The cash, donated by The National Lottery Heritage Fund, will help convert the derelict shell into a cafe and community space.
The Grade-II listed lodge is a key feature of Nunhead Cemetery – the biggest of London’s ‘Magnificent Seven’.
Consecrated in 1840, the 52-acre grounds contain over 44,000 memorials and 290,000 burials.
The East Lodge was built as the cemetery’s office and later converted into a house for the Cemetery Superintendent.
Since the fire, it has fallen into disrepair and been clad in scaffolding. In 1988, it was added to Historic England’s ‘at risk’ list.
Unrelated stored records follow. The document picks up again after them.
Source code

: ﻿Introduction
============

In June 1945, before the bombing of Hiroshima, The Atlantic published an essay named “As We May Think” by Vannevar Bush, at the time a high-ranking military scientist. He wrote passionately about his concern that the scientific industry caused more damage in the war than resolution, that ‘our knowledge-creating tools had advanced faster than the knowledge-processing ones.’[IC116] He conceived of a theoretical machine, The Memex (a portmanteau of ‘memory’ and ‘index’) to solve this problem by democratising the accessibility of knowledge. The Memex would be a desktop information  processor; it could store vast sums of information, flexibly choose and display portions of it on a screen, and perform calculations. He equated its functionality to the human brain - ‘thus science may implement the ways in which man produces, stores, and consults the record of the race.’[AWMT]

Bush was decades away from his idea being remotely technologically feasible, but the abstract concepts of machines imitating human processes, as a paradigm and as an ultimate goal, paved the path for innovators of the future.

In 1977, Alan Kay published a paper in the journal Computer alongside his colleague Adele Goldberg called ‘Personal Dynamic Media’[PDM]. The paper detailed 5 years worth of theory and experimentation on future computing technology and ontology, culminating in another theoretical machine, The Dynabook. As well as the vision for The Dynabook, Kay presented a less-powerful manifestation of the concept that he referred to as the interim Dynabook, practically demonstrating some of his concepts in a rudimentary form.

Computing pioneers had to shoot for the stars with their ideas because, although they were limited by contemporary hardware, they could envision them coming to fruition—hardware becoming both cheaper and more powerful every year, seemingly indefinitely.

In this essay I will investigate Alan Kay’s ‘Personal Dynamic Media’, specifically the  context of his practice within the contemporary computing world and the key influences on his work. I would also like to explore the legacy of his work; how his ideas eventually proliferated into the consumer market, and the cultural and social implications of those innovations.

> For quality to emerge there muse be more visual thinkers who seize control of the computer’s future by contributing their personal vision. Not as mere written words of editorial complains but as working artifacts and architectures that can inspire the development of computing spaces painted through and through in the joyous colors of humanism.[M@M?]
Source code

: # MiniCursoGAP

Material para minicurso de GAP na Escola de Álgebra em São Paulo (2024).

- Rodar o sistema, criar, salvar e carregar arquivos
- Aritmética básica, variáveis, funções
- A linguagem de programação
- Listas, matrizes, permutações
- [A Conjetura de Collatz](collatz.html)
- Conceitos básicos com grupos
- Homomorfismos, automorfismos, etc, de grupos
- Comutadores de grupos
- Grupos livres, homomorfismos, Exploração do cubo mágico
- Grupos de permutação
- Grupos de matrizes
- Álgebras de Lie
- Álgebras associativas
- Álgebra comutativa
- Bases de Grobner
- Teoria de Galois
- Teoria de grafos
Southwark Council and Friends of Nunhead Cemetery (FONC) are leading the regeneration.
Their project will reinstate the building as a “welcoming gateway to the cemetery” with a new café, community space, and base for FONC.
The restored building will have insulation, air-source heat pumps, and traditional Victorian awnings.
Nunhead Cemetery is the resting place of notable Victorian figures including bus tycoon Thomas Tilling, writer William Brough and Sir Frederick Abel, the co-inventor of cordite.
There is also a memorial to the nine Walworth scouts who drowned off the coast of Sheppey while on an expedition in 1912.
The other six ‘Magnificent Cemeteries’ are Highgate Cemetery, Abney Park Cemetery, Brompton Cemetery, Tower Hamlets Cemetery, Kensal Green Cemetery and West Norwood Cemetery.
Jeremy Partington, Chair of Trustees at FONC, said: “This grant will enable the realisation of FONC’s forty-year aspiration to see the East Lodge restored for community use and to further promote the heritage and ecological importance of this wonderful Victorian landscape for contemporary enjoyment.”